Una experiencia viva de la
diligente misericordia del Señor sostiene también el deseo de llegar a esa
perfección de la caridad que nace de la pureza de corazón. La castidad expresa
la entrega exclusiva al amor de Dios, que es la «roca de mi corazón». Todos
sabemos lo exigente que es esto, y el compromiso personal que comporta. Las
tentaciones en este campo requieren humilde confianza en Dios, vigilancia y
perseverancia.
Mediante el consejo evangélico de
la pobreza, ustedes podrán reconocer la misericordia de Dios, no sólo como una
fuente de fortaleza, sino también como un tesoro. Incluso cuando estamos
cansados, podemos ofrecer nuestros corazones agobiados por el pecado y la
debilidad; en los momentos en que nos sentimos más indefensos, podemos alcanzar
a Cristo, que se hizo pobre para enriquecernos con su pobreza (cf. 2 Co 8,9).

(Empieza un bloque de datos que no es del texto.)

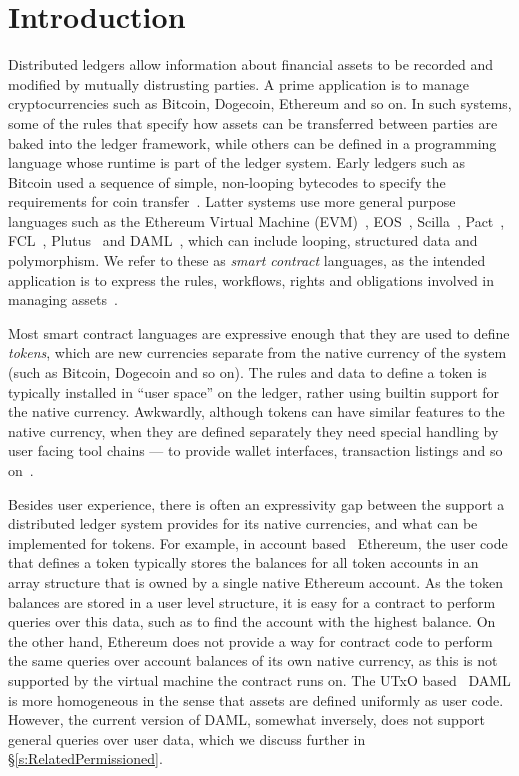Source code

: 
\section{Introduction}
Distributed ledgers allow information about financial assets to be recorded and modified by mutually distrusting parties. A prime application is to manage cryptocurrencies such as Bitcoin, Dogecoin, Ethereum and so on. In such systems, some of the rules that specify how assets can be transferred between parties are baked into the ledger framework, while others can be defined in a programming language whose runtime is part of the ledger system. Early ledgers such as Bitcoin used a sequence of simple, non-looping bytecodes to specify the requirements for coin transfer~\cite{Atzei2017:BitcoinTransactions}. Latter systems use more general purpose languages such as the Ethereum Virtual Machine (EVM)~\cite{Wood2014:Ethereum}, EOS~\cite{Grigg2017:EosIntroduction}, Scilla~\cite{Sergey2018:Scilla}, Pact~\cite{Popejpy2016:Pact}, FCL~\cite{Adjoint2019:FCL}, Plutus~\cite{IOHK2018:Plutus} and DAML~\cite{DA2019:DAML}, which can include looping, structured data and polymorphism. We refer to these as \emph{smart contract} languages, as the intended application is to express the rules, workflows, rights and obligations involved in managing assets~\cite{Harz2018:SurveyLanguages}.

Most smart contract languages are expressive enough that they are used to define \emph{tokens}, which are new currencies separate from the native currency of the system (such as Bitcoin, Dogecoin and so on). The rules and data to define a token is typically installed in ``user space'' on the ledger, rather using builtin support for the native currency. Awkwardly, although tokens can have similar features to the native currency, when they are defined separately they need special handling by user facing tool chains --- to provide wallet interfaces, transaction listings and so on~\cite{Vogelsteller2015:ERC20}.

Besides user experience, there is often an expressivity gap between the support a distributed ledger system provides for its native currencies, and what can be implemented for tokens. For example, in account based~\cite{Zahnentferner2018:Chimeric} Ethereum, the user code that defines a token typically stores the balances for all token accounts in an array structure that is owned by a single native Ethereum account. As the token balances are stored in a user level structure, it is easy for a contract to perform queries over this data, such as to find the account with the highest balance. On the other hand, Ethereum does not provide a way for contract code to perform the same queries  over account balances of its own native currency, as this is not supported by the virtual machine the contract runs on. The UTxO based~\cite{Zahnentferner2018:UTxO} DAML is more homogeneous in the sense that assets are defined uniformly as user code. However, the current version of DAML, somewhat inversely, does not support general queries over user data, which we discuss further in \S\ref{s:RelatedPermissioned}.

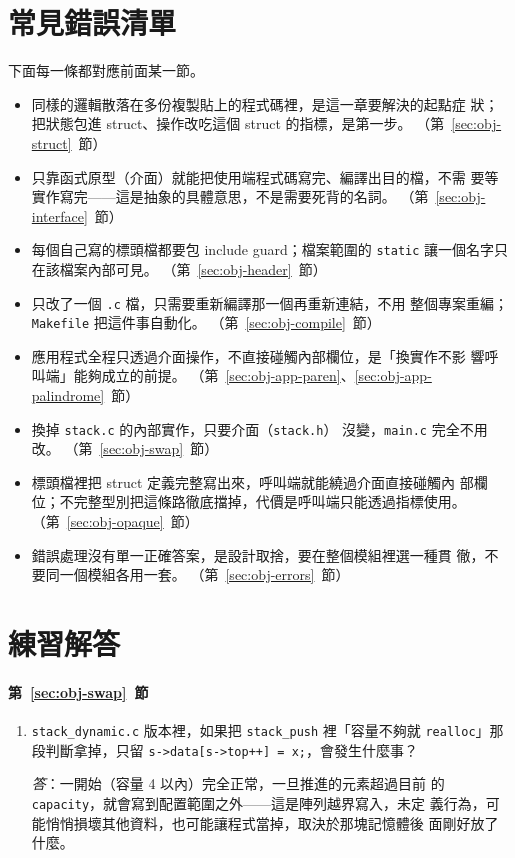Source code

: 
\section{常見錯誤清單}
\label{sec:obj-checklist}

下面每一條都對應前面某一節。

\begin{itemize}
\item 同樣的邏輯散落在多份複製貼上的程式碼裡，是這一章要解決的起點症
狀；把狀態包進 struct、操作改吃這個 struct 的指標，是第一步。
（第~\ref{sec:obj-struct}~節）
\item 只靠函式原型（介面）就能把使用端程式碼寫完、編譯出目的檔，不需
要等實作寫完——這是抽象的具體意思，不是需要死背的名詞。
（第~\ref{sec:obj-interface}~節）
\item 每個自己寫的標頭檔都要包 include guard；檔案範圍的
\texttt{static} 讓一個名字只在該檔案內部可見。
（第~\ref{sec:obj-header}~節）
\item 只改了一個 \texttt{.c} 檔，只需要重新編譯那一個再重新連結，不用
整個專案重編；\texttt{Makefile} 把這件事自動化。
（第~\ref{sec:obj-compile}~節）
\item 應用程式全程只透過介面操作，不直接碰觸內部欄位，是「換實作不影
響呼叫端」能夠成立的前提。
（第~\ref{sec:obj-app-paren}、\ref{sec:obj-app-palindrome}~節）
\item 換掉 \texttt{stack.c} 的內部實作，只要介面（\texttt{stack.h}）
沒變，\texttt{main.c} 完全不用改。
（第~\ref{sec:obj-swap}~節）
\item 標頭檔裡把 struct 定義完整寫出來，呼叫端就能繞過介面直接碰觸內
部欄位；不完整型別把這條路徹底擋掉，代價是呼叫端只能透過指標使用。
（第~\ref{sec:obj-opaque}~節）
\item 錯誤處理沒有單一正確答案，是設計取捨，要在整個模組裡選一種貫
徹，不要同一個模組各用一套。
（第~\ref{sec:obj-errors}~節）
\end{itemize}

{}
\section*{練習解答}

\paragraph{第~\ref{sec:obj-swap}~節}
\begin{enumerate}
\item \texttt{stack\_dynamic.c} 版本裡，如果把 \texttt{stack\_push}
裡「容量不夠就 \texttt{realloc}」那段判斷拿掉，只留
\texttt{s->data[s->top++] = x;}，會發生什麼事？

\textit{答}：一開始（容量 4 以內）完全正常，一旦推進的元素超過目前
的 \texttt{capacity}，就會寫到配置範圍之外——這是陣列越界寫入，未定
義行為，可能悄悄損壞其他資料，也可能讓程式當掉，取決於那塊記憶體後
面剛好放了什麼。
\end{enumerate}


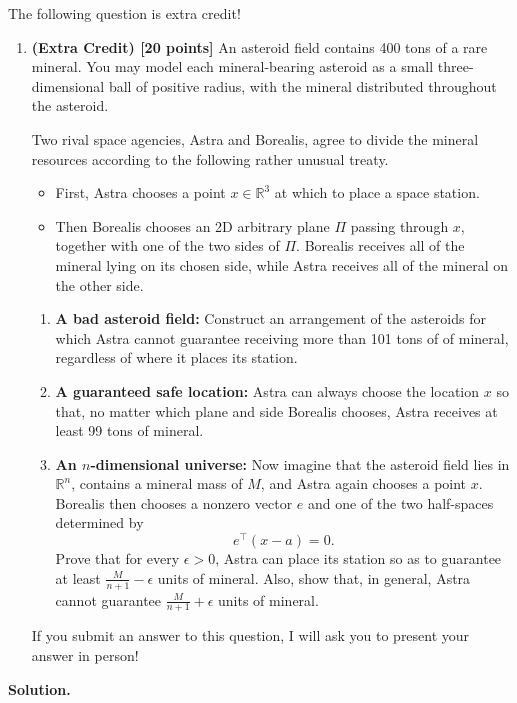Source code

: \documentclass[11pt,letterpaper]{article}
\theoremstyle{definition}
\newcommand{\reals}{\mathbb{R}}
\newcommand{\solution}{\medskip\noindent\textbf{Solution.}\par\medskip}
\begin{document}
\vspace{\baselineskip}

The following question is extra credit!

\begin{enumerate}[resume]
\item \textbf{(Extra Credit) [20 points]} An asteroid field contains 400 tons of a rare mineral. You may model each mineral-bearing asteroid as a small three-dimensional ball of positive radius, with the mineral distributed throughout the asteroid.

Two rival space agencies, Astra and Borealis, agree to divide the mineral resources according to the following rather unusual treaty.
\begin{itemize}
\item First, Astra chooses a point $x\in\reals^3$ at which to place a space station.
\item Then Borealis chooses an 2D arbitrary plane $\Pi$ passing through $x$, together with one of the two sides of $\Pi$. Borealis receives all of the mineral lying on its chosen side, while Astra receives all of the mineral on the other side.
\end{itemize}
\begin{enumerate}
\item \textbf{A bad asteroid field:} Construct an arrangement of the asteroids for which Astra cannot guarantee receiving more than 101 tons of of mineral, regardless of where it places its station.
\item \textbf{A guaranteed safe location:} Astra can always choose the location $x$ so that, no matter which plane and side Borealis chooses, Astra receives at least 99 tons of mineral.
\item \textbf{An $n$-dimensional universe:} Now imagine that the asteroid field lies in $\reals^n$, contains a mineral mass of $M$, and Astra again chooses a point $x$. Borealis then chooses a nonzero vector $e$ and one of the two half-spaces determined by
\[
e^\top (x-a) = 0.
\]
Prove that for every $\epsilon > 0$, Astra can place its station so as to guarantee at least $\frac{M}{n+1} - \epsilon$ units of mineral. Also, show that, in general, Astra cannot guarantee $\frac{M}{n+1} + \epsilon$ units of mineral.
\end{enumerate}
If you submit an answer to this question, I will ask you to present your answer in person!
\end{enumerate}

\solution
\end{document}
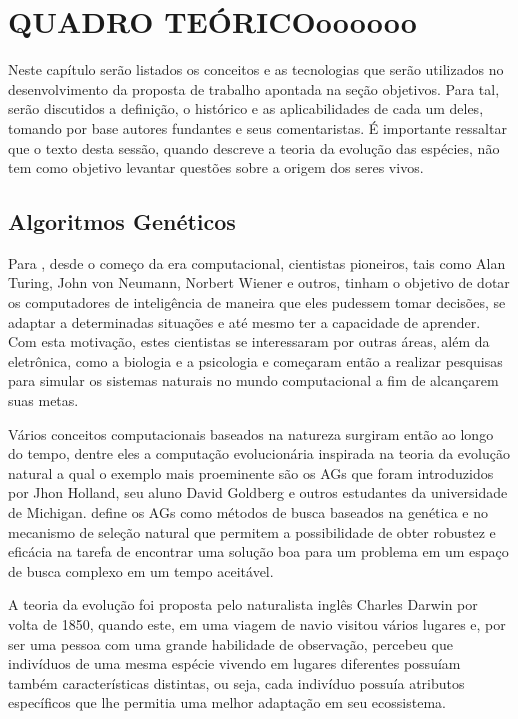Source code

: \chapter{QUADRO TEÓRICOoooooo}

\par Neste capítulo serão listados os conceitos e as tecnologias que serão
utilizados no desenvolvimento da proposta de trabalho apontada na seção 
objetivos. Para tal, serão discutidos a definição, o histórico e as 
aplicabilidades de cada um deles, tomando por base autores fundantes e 
seus comentaristas. É importante ressaltar que o texto desta sessão, quando
descreve a teoria da evolução das espécies, não tem como objetivo levantar
questões sobre a origem dos seres vivos.

\section{Algoritmos Genéticos}


\par Para , desde o começo da
era computacional, cientistas pioneiros, tais como Alan Turing, John von
Neumann, Norbert Wiener e outros, tinham o objetivo de dotar os computadores de inteligência
de maneira que eles pudessem tomar decisões, se adaptar a determinadas situações
e até mesmo ter a capacidade de aprender. Com esta motivação, estes cientistas
se interessaram por outras áreas, além da eletrônica, como  a
biologia e a psicologia e começaram então a realizar pesquisas para simular os
sistemas naturais no mundo computacional a fim de alcançarem suas metas. 

\par Vários conceitos computacionais baseados na natureza surgiram então ao
longo do tempo, dentre eles a computação evolucionária inspirada na teoria da evolução natural
a qual o exemplo mais proeminente são os AGs que foram introduzidos por Jhon Holland, seu aluno
David Goldberg e outros estudantes da universidade de Michigan.
 define os AGs como métodos de busca baseados na
genética e no mecanismo de seleção natural que permitem a possibilidade de obter
robustez e eficácia na tarefa de encontrar uma solução boa para um problema em um espaço de busca
complexo em um tempo aceitável.


\par A teoria da evolução foi proposta pelo naturalista inglês Charles
Darwin por volta de 1850, quando este, em uma viagem de navio visitou vários lugares e, 
por ser uma pessoa com uma grande habilidade de  observação, percebeu que
indivíduos de uma mesma espécie vivendo em lugares diferentes possuíam também
características distintas, ou seja, cada indivíduo  possuía atributos
específicos que lhe permitia uma melhor adaptação em seu ecossistema. 


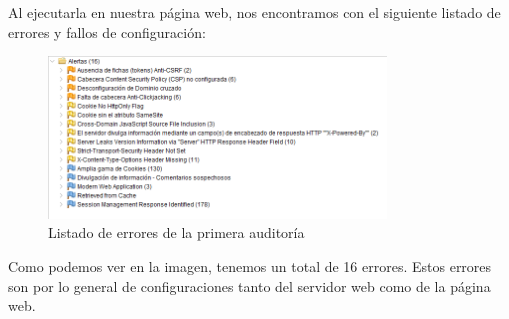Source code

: \documentclass{report}
\begin{document}
            Al ejecutarla en nuestra página web, nos encontramos con el siguiente listado de errores y fallos de configuración:
            \begin{figure}[H]
                \centering
                \includegraphics[width=0.8\textwidth]{./img/audit1/zap1.png}
                \caption{Listado de errores de la primera auditoría}
            \end{figure}
            Como podemos ver en la imagen, tenemos un total de 16 errores.
            Estos errores son por lo general de configuraciones tanto del servidor web como de la página web.

        \clearpage
\end{document}
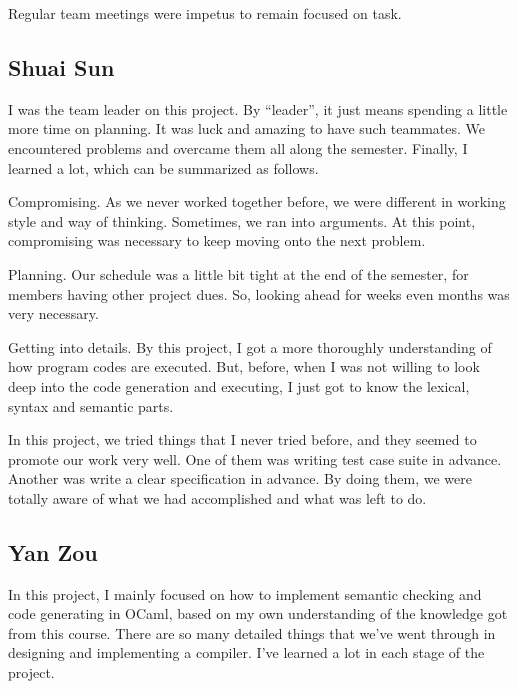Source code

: \documentclass[12pt,psfig,a4]{article}
\begin{document}
Regular team meetings were impetus to remain focused on task.


\subsection{Shuai Sun}
I was the team leader on this project. By ``leader'', it just means spending a little more time on planning. It was luck and amazing to have such teammates. We encountered problems and overcame them all along the semester. Finally, I learned a lot, which can be summarized as follows.

Compromising. As we never worked together before, we were different in working style and way of thinking. Sometimes, we ran into arguments. At this point, compromising was necessary to keep moving onto the next problem.

Planning. Our schedule was a little bit tight at the end of the semester, for members having other project dues. So, looking ahead for weeks even months was very necessary. 

Getting into details. By this project, I got a more thoroughly understanding of how program codes are executed. But, before, when I was not willing to look deep into the code generation and executing, I just got to know the lexical, syntax and semantic parts.

In this project, we tried things that I never tried before, and they seemed to promote our work very well. One of them was writing test case suite in advance. Another was write a clear specification in advance. By doing them, we were totally aware of what we had accomplished and what was left to do.

\subsection{Yan Zou}
In this project, I mainly focused on how to implement semantic checking and code generating in OCaml, based on my own understanding of the knowledge got from this course. There are so many detailed things that we've went through in designing and implementing a compiler. I've learned a lot in each stage of the project.
\end{document}
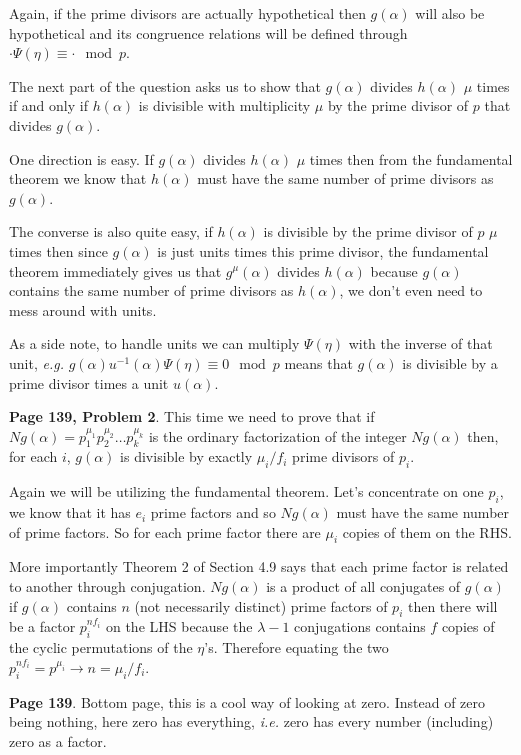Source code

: \documentclass[aps,preprint,preprintnumbers,nofootinbib,showpacs,prd]{revtex4-1}
\newcommand{\ie}{{\it i.e.} }
\newcommand{\eg}{{\it e.g.} }
\begin{document}
Again, if the prime divisors are actually hypothetical then $g(\alpha)$ will also be hypothetical and its congruence relations will be defined through $\cdot \Psi(\eta) \equiv \cdot \mod{p}$.

The next part of the question asks us to show that $g(\alpha)$ divides $h(\alpha)$ $\mu$ times if and only if $h(\alpha)$ is divisible with multiplicity $\mu$ by the prime divisor of $p$ that divides $g(\alpha)$.

One direction is easy. If $g(\alpha)$ divides $h(\alpha)$ $\mu$ times then from the fundamental theorem we know that $h(\alpha)$ must have the same number of prime divisors as $g(\alpha)$.

The converse is also quite easy, if $h(\alpha)$ is divisible by the prime divisor of $p$ $\mu$ times then since $g(\alpha)$ is just units times this prime divisor, the fundamental theorem immediately gives us that $g^\mu(\alpha)$ divides $h(\alpha)$ because $g(\alpha)$ contains the same number of prime divisors as $h(\alpha)$, we don't even need to mess around with units.

As a side note, to handle units we can multiply $\Psi(\eta)$ with the inverse of that unit, \eg $g(\alpha) u^{-1}(\alpha)\Psi(\eta) \equiv 0 \mod{p}$ means that $g(\alpha)$ is divisible by a prime divisor times a unit $u(\alpha)$.

{\bf Page 139, Problem 2}. This time we need to prove that if $Ng(\alpha) = p_1^{\mu_1}p_2^{\mu_2} \dots p_k^{\mu_k}$ is the ordinary factorization of the integer $Ng(\alpha)$ then, for each $i$, $g(\alpha)$ is divisible by exactly $\mu_i/f_i$ prime divisors of $p_i$.

Again we will be utilizing the fundamental theorem. Let's concentrate on one $p_i$, we know that it has $e_i$ prime factors and so $Ng(\alpha)$ must have the same number of prime factors. So for each prime factor there are $\mu_i$ copies of them on the RHS.

More importantly Theorem 2 of Section 4.9 says that each prime factor is related to another through conjugation. $Ng(\alpha)$ is a product of all conjugates of $g(\alpha)$ if $g(\alpha)$ contains $n$ (not necessarily distinct) prime factors of $p_i$ then there will be a factor $p_i^{nf_i}$ on the LHS because the $\lambda - 1$ conjugations contains $f$ copies of the cyclic permutations of the $\eta$'s. Therefore equating the two $p_i^{nf_i} = p^{\mu_i} \to n = \mu_i/f_i$.


{\bf Page 139}. Bottom page, this is a cool way of looking at zero. Instead of zero being nothing, here zero has everything, \ie zero has every number (including) zero as a factor.
\end{document}
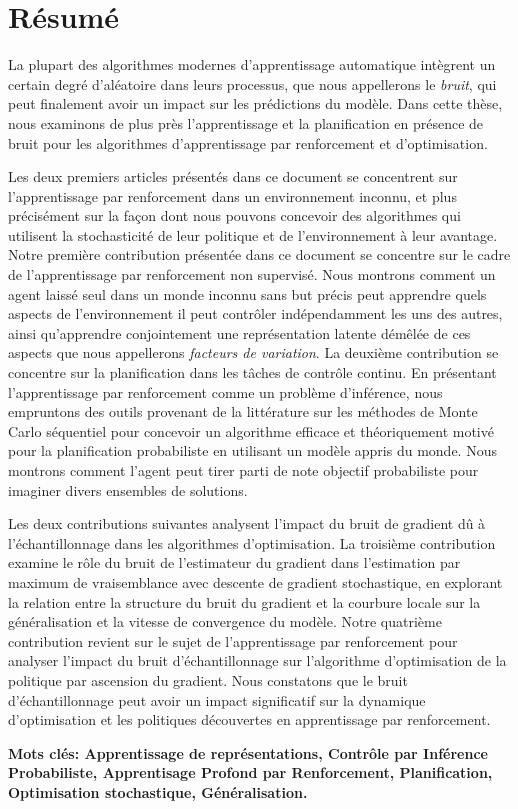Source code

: \chapter*{R\'{e}sum\'{e}}
La plupart des algorithmes modernes d'apprentissage automatique intègrent un
certain degré d'aléatoire dans leurs processus, que nous appellerons le
\emph{bruit}, qui peut finalement avoir un impact sur les prédictions du modèle. Dans cette thèse, nous examinons de plus près l'apprentissage et la planification en présence de bruit pour les algorithmes d'apprentissage par renforcement et d'optimisation.

Les deux premiers articles présentés dans ce document se concentrent sur l'apprentissage par renforcement dans un environnement inconnu, et plus précisément sur la façon dont nous pouvons concevoir des algorithmes qui utilisent la stochasticité de leur politique et de l'environnement à leur avantage.
Notre première contribution présentée dans ce document se concentre sur le cadre
de l'apprentissage par renforcement non supervisé. Nous montrons comment un
agent laissé seul dans un monde inconnu sans but précis peut apprendre quels
aspects de l'environnement il peut contrôler indépendamment les uns des autres,
ainsi qu'apprendre conjointement une représentation latente démêlée de ces
aspects que nous appellerons \emph{facteurs de variation}.
La deuxième contribution se concentre sur la planification dans les tâches de
contrôle continu. En présentant l'apprentissage par renforcement comme un
problème d'inférence, nous empruntons des outils provenant de la littérature sur
les m\'{e}thodes de Monte Carlo séquentiel pour concevoir un algorithme efficace
et théoriquement motiv\'{e} pour la planification probabiliste en utilisant un
modèle appris du monde. Nous montrons comment l'agent peut tirer parti de note
objectif probabiliste pour imaginer divers ensembles de solutions.

Les deux contributions suivantes analysent l'impact du bruit de gradient dû à l'échantillonnage dans les algorithmes d'optimisation. 
La troisième contribution examine le rôle du bruit de l'estimateur du gradient dans l'estimation par maximum de vraisemblance avec descente de gradient stochastique, en explorant la relation entre la structure du bruit du gradient et la courbure locale sur la généralisation et la vitesse de convergence du modèle. 
Notre quatrième contribution revient sur le sujet de l'apprentissage par
renforcement pour analyser l'impact du bruit d'échantillonnage sur l'algorithme
d'optimisation de la politique par ascension du gradient. Nous constatons que le
bruit d'échantillonnage peut avoir un impact significatif sur la dynamique
d'optimisation et les politiques découvertes en apprentissage par
renforcement.


  {\bfseries Mots cl\'{e}s: Apprentissage de repr\'{e}sentations,
  Contr\^{o}le par Inf\'{e}rence Probabiliste, Apprentisage Profond par
  Renforcement, Planification, Optimisation stochastique,
G\'{e}n\'{e}ralisation.}
                                                                                                                                                            
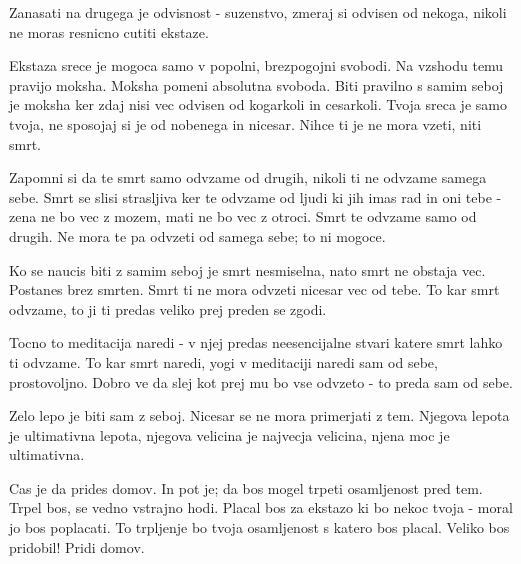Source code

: Zanasati na drugega je odvisnost - suzenstvo, zmeraj si odvisen od nekoga, nikoli ne moras resnicno cutiti ekstaze. 

Ekstaza srece je mogoca samo v popolni, brezpogojni svobodi. Na vzshodu temu pravijo moksha. Moksha pomeni absolutna svoboda. Biti pravilno s samim seboj je moksha ker zdaj nisi vec odvisen od kogarkoli in cesarkoli. Tvoja sreca je samo tvoja, ne sposojaj si je od nobenega in nicesar. Nihce ti je ne mora vzeti, niti smrt. 

Zapomni si da te smrt samo odvzame od drugih, nikoli ti ne odvzame samega sebe. Smrt se slisi strasljiva ker te odvzame od ljudi ki jih imas rad in oni tebe - zena ne bo vec z mozem, mati ne bo vec z otroci. Smrt te odvzame samo od drugih. Ne mora te pa odvzeti od samega sebe; to ni mogoce. 

Ko se naucis biti z samim seboj je smrt nesmiselna, nato smrt ne obstaja vec. Postanes brez smrten. Smrt ti ne mora odvzeti nicesar vec od tebe. To kar smrt odvzame, to ji ti predas veliko prej preden se zgodi. 

Tocno to meditacija naredi - v njej predas neesencijalne stvari katere smrt lahko ti odvzame. To kar smrt naredi, yogi v meditaciji naredi sam od sebe, prostovoljno. Dobro ve da slej kot prej mu bo vse odvzeto - to preda sam od sebe. 

Zelo lepo je biti sam z seboj. Nicesar se ne mora primerjati z tem. Njegova lepota je ultimativna lepota, njegova velicina je najvecja velicina, njena moc je ultimativna. 

Cas je da prides domov. In pot je; da bos mogel trpeti osamljenost pred tem. Trpel bos, se vedno vstrajno hodi. Placal bos za ekstazo ki bo nekoc tvoja - moral jo bos poplacati. To trpljenje bo tvoja osamljenost s katero bos placal. Veliko bos pridobil! Pridi domov.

Esta necesidad fundamental de ser perdonados y sanados es en sí misma una forma
de pobreza que nunca debemos olvidar, no obstante los progresos que hagamos en
la virtud. También debe manifestarse concretamente en el estilo de vida,
personal y comunitario. Pienso, en particular, en la necesidad de evitar todo
aquello que pueda distraerles y causar desconcierto y escándalo a los demás. En
la vida consagrada, la pobreza es a la vez un «muro» y una «madre». Un «muro»
porque protege la vida consagrada, y una «madre» porque la ayuda a crecer y la
guía por el justo camino. La hipocresía de los hombres y mujeres consagrados
que profesan el voto de pobreza y, sin embargo, viven como ricos, daña el alma
de los fieles y perjudica a la Iglesia. Piensen también en lo peligrosa que es
la tentación de adoptar una mentalidad puramente funcional, mundana, que induce
a poner nuestra esperanza únicamente en los medios humanos y destruye el
testimonio de la pobreza, que Nuestro Señor Jesucristo vivió y nos enseñó.
Queridos hermanos y hermanas, con
gran humildad, hagan todo lo que puedan para demostrar que la vida consagrada
es un don precioso para la Iglesia y para el mundo. No lo guarden para ustedes
mismos; compártanlo, llevando a Cristo a todos los rincones de este querido
país. Dejen que su alegría siga manifestándose en sus desvelos por atraer y
cultivar las vocaciones, reconociendo que todos ustedes tienen parte en la
formación de los consagrados y consagradas del mañana. Tanto si se dedican a la
contemplación o a la vida apostólica, sean celosos en su amor a la Iglesia en
Corea y en su deseo de contribuir, mediante el propio carisma, a su misión de
anunciar el Evangelio y edificar al Pueblo de Dios en unidad, santidad y amor.
Encomiendo a todos ustedes, de manera especial a los ancianos y enfermos de sus comunidades, a los cuidados amorosos de María, Madre de la Iglesia, y les imparto de corazón mi bendición, como prenda constante de gracia y de paz en su Hijo, Cristo Jesús.